Work instruction >> Your answer must be an exact transcription of every record below, with the pictures omitted.

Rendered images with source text
Segment Open

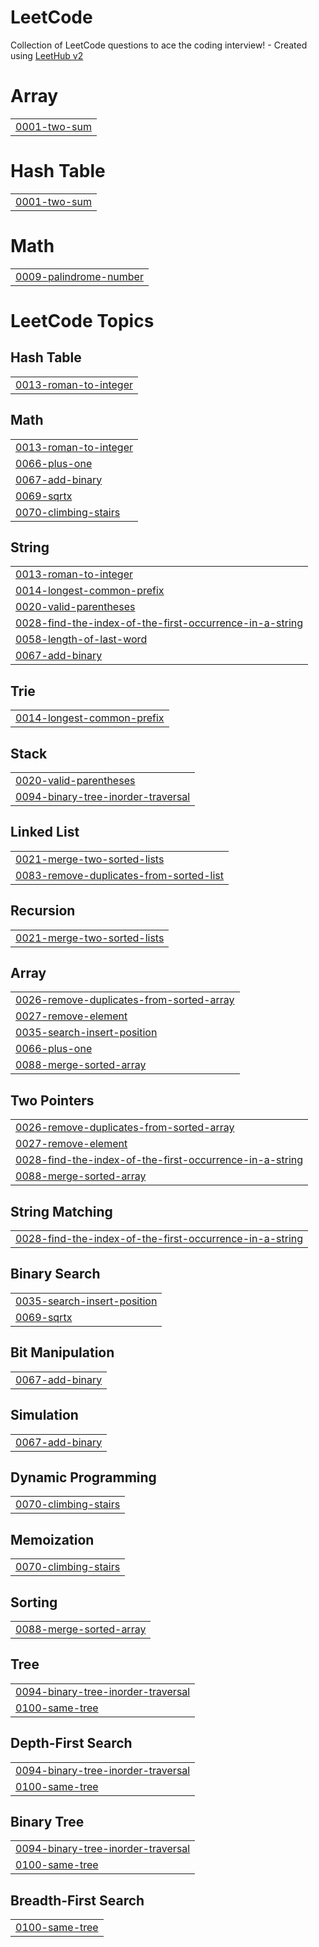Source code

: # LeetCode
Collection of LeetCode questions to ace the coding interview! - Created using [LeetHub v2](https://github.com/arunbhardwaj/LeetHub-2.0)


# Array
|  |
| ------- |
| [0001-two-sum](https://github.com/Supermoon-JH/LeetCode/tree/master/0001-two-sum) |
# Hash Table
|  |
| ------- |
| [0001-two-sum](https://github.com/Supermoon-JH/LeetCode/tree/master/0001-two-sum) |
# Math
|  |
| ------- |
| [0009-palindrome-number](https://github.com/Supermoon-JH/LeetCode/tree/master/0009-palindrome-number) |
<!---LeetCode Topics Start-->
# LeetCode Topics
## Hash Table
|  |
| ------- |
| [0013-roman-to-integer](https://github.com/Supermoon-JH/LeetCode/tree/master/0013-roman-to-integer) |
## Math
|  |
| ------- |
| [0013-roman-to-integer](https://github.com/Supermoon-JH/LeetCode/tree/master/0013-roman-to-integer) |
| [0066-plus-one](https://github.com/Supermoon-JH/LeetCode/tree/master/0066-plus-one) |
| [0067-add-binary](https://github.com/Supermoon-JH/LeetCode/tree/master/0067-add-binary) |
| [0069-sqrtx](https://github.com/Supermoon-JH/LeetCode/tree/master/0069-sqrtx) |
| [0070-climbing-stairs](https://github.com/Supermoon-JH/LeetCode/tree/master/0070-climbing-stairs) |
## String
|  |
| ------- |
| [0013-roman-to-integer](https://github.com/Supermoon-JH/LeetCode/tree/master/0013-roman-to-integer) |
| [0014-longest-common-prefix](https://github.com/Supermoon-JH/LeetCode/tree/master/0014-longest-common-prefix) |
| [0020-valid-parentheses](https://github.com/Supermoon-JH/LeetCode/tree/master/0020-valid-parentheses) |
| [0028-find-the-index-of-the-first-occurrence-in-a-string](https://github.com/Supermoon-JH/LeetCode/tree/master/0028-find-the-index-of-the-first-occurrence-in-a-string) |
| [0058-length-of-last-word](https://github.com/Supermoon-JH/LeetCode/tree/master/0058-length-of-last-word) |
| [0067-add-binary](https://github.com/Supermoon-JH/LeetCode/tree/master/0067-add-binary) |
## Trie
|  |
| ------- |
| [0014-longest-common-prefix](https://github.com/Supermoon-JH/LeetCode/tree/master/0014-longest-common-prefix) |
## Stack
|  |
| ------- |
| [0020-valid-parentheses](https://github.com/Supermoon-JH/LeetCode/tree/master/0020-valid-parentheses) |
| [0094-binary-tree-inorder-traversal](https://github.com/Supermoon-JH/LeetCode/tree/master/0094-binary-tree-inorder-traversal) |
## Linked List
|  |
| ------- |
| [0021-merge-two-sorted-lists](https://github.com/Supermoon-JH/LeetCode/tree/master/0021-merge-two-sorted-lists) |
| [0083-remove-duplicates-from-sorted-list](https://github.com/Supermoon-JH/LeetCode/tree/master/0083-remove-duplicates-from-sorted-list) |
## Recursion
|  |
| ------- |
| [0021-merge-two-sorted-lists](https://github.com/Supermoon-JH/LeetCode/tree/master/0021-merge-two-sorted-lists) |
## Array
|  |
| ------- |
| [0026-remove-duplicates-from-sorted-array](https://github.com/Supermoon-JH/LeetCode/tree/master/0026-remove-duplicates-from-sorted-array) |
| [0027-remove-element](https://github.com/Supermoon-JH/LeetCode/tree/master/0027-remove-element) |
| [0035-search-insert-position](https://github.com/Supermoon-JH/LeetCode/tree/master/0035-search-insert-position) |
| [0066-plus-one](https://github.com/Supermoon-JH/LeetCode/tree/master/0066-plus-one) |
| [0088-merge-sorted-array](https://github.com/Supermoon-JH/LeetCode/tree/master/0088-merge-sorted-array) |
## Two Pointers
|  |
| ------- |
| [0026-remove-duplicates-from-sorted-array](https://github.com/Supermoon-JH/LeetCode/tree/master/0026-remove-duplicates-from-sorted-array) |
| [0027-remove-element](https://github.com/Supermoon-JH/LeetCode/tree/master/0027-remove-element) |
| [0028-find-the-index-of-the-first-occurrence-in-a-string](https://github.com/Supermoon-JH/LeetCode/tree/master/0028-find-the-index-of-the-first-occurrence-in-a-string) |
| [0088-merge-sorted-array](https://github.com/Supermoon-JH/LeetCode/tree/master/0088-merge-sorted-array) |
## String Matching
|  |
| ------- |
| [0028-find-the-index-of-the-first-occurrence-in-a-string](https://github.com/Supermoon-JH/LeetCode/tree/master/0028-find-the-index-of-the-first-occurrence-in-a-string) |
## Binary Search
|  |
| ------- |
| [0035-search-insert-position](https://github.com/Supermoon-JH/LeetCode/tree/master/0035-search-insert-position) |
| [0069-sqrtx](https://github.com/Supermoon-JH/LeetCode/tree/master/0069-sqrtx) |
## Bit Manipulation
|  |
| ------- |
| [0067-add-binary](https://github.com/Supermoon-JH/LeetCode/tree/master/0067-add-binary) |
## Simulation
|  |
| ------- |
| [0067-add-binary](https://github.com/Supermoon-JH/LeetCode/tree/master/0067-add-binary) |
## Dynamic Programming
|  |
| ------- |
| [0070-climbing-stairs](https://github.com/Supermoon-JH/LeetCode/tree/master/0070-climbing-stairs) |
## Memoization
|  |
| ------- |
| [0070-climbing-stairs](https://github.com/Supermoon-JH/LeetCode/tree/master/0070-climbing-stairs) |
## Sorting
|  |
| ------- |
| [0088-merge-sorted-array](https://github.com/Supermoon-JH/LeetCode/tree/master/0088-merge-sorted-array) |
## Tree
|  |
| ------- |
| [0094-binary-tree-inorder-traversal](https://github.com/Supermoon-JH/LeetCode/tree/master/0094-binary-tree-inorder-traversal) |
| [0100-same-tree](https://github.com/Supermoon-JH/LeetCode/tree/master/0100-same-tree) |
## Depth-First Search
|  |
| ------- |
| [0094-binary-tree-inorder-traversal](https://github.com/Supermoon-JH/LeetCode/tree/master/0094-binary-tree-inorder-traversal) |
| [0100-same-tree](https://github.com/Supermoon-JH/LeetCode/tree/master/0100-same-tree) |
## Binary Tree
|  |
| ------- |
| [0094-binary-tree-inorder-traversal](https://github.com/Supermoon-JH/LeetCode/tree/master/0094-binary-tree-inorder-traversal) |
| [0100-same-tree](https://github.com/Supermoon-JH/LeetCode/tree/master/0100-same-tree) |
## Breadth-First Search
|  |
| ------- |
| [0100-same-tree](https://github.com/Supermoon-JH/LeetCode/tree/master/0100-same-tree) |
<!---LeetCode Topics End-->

Segment Closed

Problem solution >>
Source code

: # LeetCode
Collection of LeetCode questions to ace the coding interview! - Created using [LeetHub v2](https://github.com/arunbhardwaj/LeetHub-2.0)


# Array
|  |
| ------- |
| [0001-two-sum](https://github.com/Supermoon-JH/LeetCode/tree/master/0001-two-sum) |
# Hash Table
|  |
| ------- |
| [0001-two-sum](https://github.com/Supermoon-JH/LeetCode/tree/master/0001-two-sum) |
# Math
|  |
| ------- |
| [0009-palindrome-number](https://github.com/Supermoon-JH/LeetCode/tree/master/0009-palindrome-number) |
<!---LeetCode Topics Start-->
# LeetCode Topics
## Hash Table
|  |
| ------- |
| [0013-roman-to-integer](https://github.com/Supermoon-JH/LeetCode/tree/master/0013-roman-to-integer) |
## Math
|  |
| ------- |
| [0013-roman-to-integer](https://github.com/Supermoon-JH/LeetCode/tree/master/0013-roman-to-integer) |
| [0066-plus-one](https://github.com/Supermoon-JH/LeetCode/tree/master/0066-plus-one) |
| [0067-add-binary](https://github.com/Supermoon-JH/LeetCode/tree/master/0067-add-binary) |
| [0069-sqrtx](https://github.com/Supermoon-JH/LeetCode/tree/master/0069-sqrtx) |
| [0070-climbing-stairs](https://github.com/Supermoon-JH/LeetCode/tree/master/0070-climbing-stairs) |
## String
|  |
| ------- |
| [0013-roman-to-integer](https://github.com/Supermoon-JH/LeetCode/tree/master/0013-roman-to-integer) |
| [0014-longest-common-prefix](https://github.com/Supermoon-JH/LeetCode/tree/master/0014-longest-common-prefix) |
| [0020-valid-parentheses](https://github.com/Supermoon-JH/LeetCode/tree/master/0020-valid-parentheses) |
| [0028-find-the-index-of-the-first-occurrence-in-a-string](https://github.com/Supermoon-JH/LeetCode/tree/master/0028-find-the-index-of-the-first-occurrence-in-a-string) |
| [0058-length-of-last-word](https://github.com/Supermoon-JH/LeetCode/tree/master/0058-length-of-last-word) |
| [0067-add-binary](https://github.com/Supermoon-JH/LeetCode/tree/master/0067-add-binary) |
## Trie
|  |
| ------- |
| [0014-longest-common-prefix](https://github.com/Supermoon-JH/LeetCode/tree/master/0014-longest-common-prefix) |
## Stack
|  |
| ------- |
| [0020-valid-parentheses](https://github.com/Supermoon-JH/LeetCode/tree/master/0020-valid-parentheses) |
| [0094-binary-tree-inorder-traversal](https://github.com/Supermoon-JH/LeetCode/tree/master/0094-binary-tree-inorder-traversal) |
## Linked List
|  |
| ------- |
| [0021-merge-two-sorted-lists](https://github.com/Supermoon-JH/LeetCode/tree/master/0021-merge-two-sorted-lists) |
| [0083-remove-duplicates-from-sorted-list](https://github.com/Supermoon-JH/LeetCode/tree/master/0083-remove-duplicates-from-sorted-list) |
## Recursion
|  |
| ------- |
| [0021-merge-two-sorted-lists](https://github.com/Supermoon-JH/LeetCode/tree/master/0021-merge-two-sorted-lists) |
## Array
|  |
| ------- |
| [0026-remove-duplicates-from-sorted-array](https://github.com/Supermoon-JH/LeetCode/tree/master/0026-remove-duplicates-from-sorted-array) |
| [0027-remove-element](https://github.com/Supermoon-JH/LeetCode/tree/master/0027-remove-element) |
| [0035-search-insert-position](https://github.com/Supermoon-JH/LeetCode/tree/master/0035-search-insert-position) |
| [0066-plus-one](https://github.com/Supermoon-JH/LeetCode/tree/master/0066-plus-one) |
| [0088-merge-sorted-array](https://github.com/Supermoon-JH/LeetCode/tree/master/0088-merge-sorted-array) |
## Two Pointers
|  |
| ------- |
| [0026-remove-duplicates-from-sorted-array](https://github.com/Supermoon-JH/LeetCode/tree/master/0026-remove-duplicates-from-sorted-array) |
| [0027-remove-element](https://github.com/Supermoon-JH/LeetCode/tree/master/0027-remove-element) |
| [0028-find-the-index-of-the-first-occurrence-in-a-string](https://github.com/Supermoon-JH/LeetCode/tree/master/0028-find-the-index-of-the-first-occurrence-in-a-string) |
| [0088-merge-sorted-array](https://github.com/Supermoon-JH/LeetCode/tree/master/0088-merge-sorted-array) |
## String Matching
|  |
| ------- |
| [0028-find-the-index-of-the-first-occurrence-in-a-string](https://github.com/Supermoon-JH/LeetCode/tree/master/0028-find-the-index-of-the-first-occurrence-in-a-string) |
## Binary Search
|  |
| ------- |
| [0035-search-insert-position](https://github.com/Supermoon-JH/LeetCode/tree/master/0035-search-insert-position) |
| [0069-sqrtx](https://github.com/Supermoon-JH/LeetCode/tree/master/0069-sqrtx) |
## Bit Manipulation
|  |
| ------- |
| [0067-add-binary](https://github.com/Supermoon-JH/LeetCode/tree/master/0067-add-binary) |
## Simulation
|  |
| ------- |
| [0067-add-binary](https://github.com/Supermoon-JH/LeetCode/tree/master/0067-add-binary) |
## Dynamic Programming
|  |
| ------- |
| [0070-climbing-stairs](https://github.com/Supermoon-JH/LeetCode/tree/master/0070-climbing-stairs) |
## Memoization
|  |
| ------- |
| [0070-climbing-stairs](https://github.com/Supermoon-JH/LeetCode/tree/master/0070-climbing-stairs) |
## Sorting
|  |
| ------- |
| [0088-merge-sorted-array](https://github.com/Supermoon-JH/LeetCode/tree/master/0088-merge-sorted-array) |
## Tree
|  |
| ------- |
| [0094-binary-tree-inorder-traversal](https://github.com/Supermoon-JH/LeetCode/tree/master/0094-binary-tree-inorder-traversal) |
| [0100-same-tree](https://github.com/Supermoon-JH/LeetCode/tree/master/0100-same-tree) |
## Depth-First Search
|  |
| ------- |
| [0094-binary-tree-inorder-traversal](https://github.com/Supermoon-JH/LeetCode/tree/master/0094-binary-tree-inorder-traversal) |
| [0100-same-tree](https://github.com/Supermoon-JH/LeetCode/tree/master/0100-same-tree) |
## Binary Tree
|  |
| ------- |
| [0094-binary-tree-inorder-traversal](https://github.com/Supermoon-JH/LeetCode/tree/master/0094-binary-tree-inorder-traversal) |
| [0100-same-tree](https://github.com/Supermoon-JH/LeetCode/tree/master/0100-same-tree) |
## Breadth-First Search
|  |
| ------- |
| [0100-same-tree](https://github.com/Supermoon-JH/LeetCode/tree/master/0100-same-tree) |
<!---LeetCode Topics End-->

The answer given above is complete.